2. Description of the Prior Art
A gas turbine engine has a fan section, a compression section, a combustion section, and a turbine section. A rotor extends axially through the turbine section. A row of rotor blades extend outwardly from the rotor. A stator circumscribes the rotor. The stator includes an engine case and an outer air seal supported and positioned by the case. The outer air seal is radially spaced from the row of rotor blades leaving a tip clearance therebetween. Working medium gases are pressurized by a fan section, compressed in the compressor section, burned with fuel in the combustion section and expanded in the turbine section. The temperatures of the working medium gases discharging from the combustion section into the turbine often exceed fourteen hundred degrees Celsius (1400.degree. C.).

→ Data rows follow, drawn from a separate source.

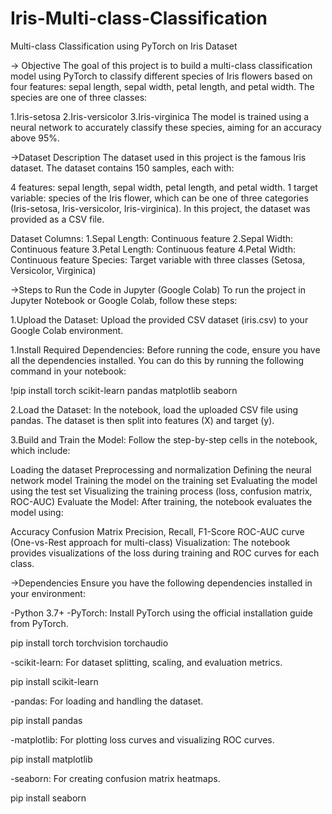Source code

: # Iris-Multi-class-Classification
Multi-class Classification using PyTorch on Iris Dataset

-> Objective
The goal of this project is to build a multi-class classification model using PyTorch to classify different species of Iris flowers based on four features: sepal length, sepal width, petal length, and petal width. The species are one of three classes:

1.Iris-setosa
2.Iris-versicolor
3.Iris-virginica
The model is trained using a neural network to accurately classify these species, aiming for an accuracy above 95%.

->Dataset Description
The dataset used in this project is the famous Iris dataset. The dataset contains 150 samples, each with:

4 features: sepal length, sepal width, petal length, and petal width.
1 target variable: species of the Iris flower, which can be one of three categories (Iris-setosa, Iris-versicolor, Iris-virginica).
In this project, the dataset was provided as a CSV file.

Dataset Columns:
1.Sepal Length: Continuous feature
2.Sepal Width: Continuous feature
3.Petal Length: Continuous feature
4.Petal Width: Continuous feature
Species: Target variable with three classes (Setosa, Versicolor, Virginica)

->Steps to Run the Code in Jupyter (Google Colab)
To run the project in Jupyter Notebook or Google Colab, follow these steps:

1.Upload the Dataset: Upload the provided CSV dataset (iris.csv) to your Google Colab environment.

1.Install Required Dependencies: Before running the code, ensure you have all the dependencies installed. You can do this by running the following command in your notebook:

!pip install torch scikit-learn pandas matplotlib seaborn

2.Load the Dataset: In the notebook, load the uploaded CSV file using pandas. The dataset is then split into features (X) and target (y).

3.Build and Train the Model: Follow the step-by-step cells in the notebook, which include:

Loading the dataset
Preprocessing and normalization
Defining the neural network model
Training the model on the training set
Evaluating the model using the test set
Visualizing the training process (loss, confusion matrix, ROC-AUC)
Evaluate the Model: After training, the notebook evaluates the model using:

Accuracy
Confusion Matrix
Precision, Recall, F1-Score
ROC-AUC curve (One-vs-Rest approach for multi-class)
Visualization: The notebook provides visualizations of the loss during training and ROC curves for each class.

->Dependencies
Ensure you have the following dependencies installed in your environment:

-Python 3.7+
-PyTorch: Install PyTorch using the official installation guide from PyTorch.

pip install torch torchvision torchaudio

-scikit-learn: For dataset splitting, scaling, and evaluation metrics.

pip install scikit-learn

-pandas: For loading and handling the dataset.

pip install pandas

-matplotlib: For plotting loss curves and visualizing ROC curves.

pip install matplotlib

-seaborn: For creating confusion matrix heatmaps.

pip install seaborn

The hot gases entering the turbine section lose heat to the turbine blades and the case. The turbine blades are in close proximity to the hot gases and respond rapidly to temperature fluctuations of the gases. The outer case is remotely located with respect to the hot gases and responds more slowly to temperature fluctuations than do the rotor blades. The outer air seal is positioned by the case and responds with the case. Accordingly, the tip clearance between the outer air seal and the row of rotor blades varies during transient operating conditions. A substantial initial clearance is provided between the outer air seal and the blade tips to prevent destructive interference. Resultantly, the clearance at equilibrium conditions is larger than desired and a portion of the working medium gases leaks over the tips of the blades. Such leakage of medium over the blade tips limits the obtainable stage efficiency and engine performance.
In modern engines, the tip clearance between the rotor blades and the outer air seal is reduced by cooling a portion of an engine case. A cooling medium, such as air pressurized by an upstream compression stage, is typically used for the cooling. U.S. Pat. No. 4,019,320 to Redinger et al. entitled "External Gas Turbine Engine Cooling For Clearance Control" is representative of structures in which the diameter of an outer air seal is reduced by cooling a portion of the case. As shown in Redinger et al., the engine case has massive external flanges and large internal rings. The large internal rings support the outer air seal. These continuous rings are flanges extending inwardly from the engine case and are support rings rigidly bolted to the inwardly extending flanges. As the cooling medium carries heat away from the external flanges, the external flanges contract and force the internal rings and the outer air seal to a smaller diameter. The tip clearance decreases and increased turbine efficiency results.
Athough increased turbine efficiency results in increased performance, the increase in performance is diminished by the use of cooling air. To pressurize the cooling air, the gas turbine engine uses energy; energy that otherwise might be used for propulsion. Any reduction in cooling air consumption reduces the performance penalty caused by the work of pressurization. A support structure having a fast response time enables the turbine to reach quickly the desired level of turbine efficiency. A faster response time causes a faster decrease in the tip clearance. An improved support structure having a fast response time and requiring smaller amounts of cooling air to obtain a given outer air seal displacement is needed. Such an improved support structure increases the sealing effectiveness of the outer air seal. A more effective outer air seal results in a more efficient machine. The need to produce energy efficient machines has grown in recent years because of increased fuel costs and limited fuel supplies. Accordingly, scientists and engineers are working to design a support structure for use in externally cooled turbine sections that will increase the sealing effectiveness of the outer air seal.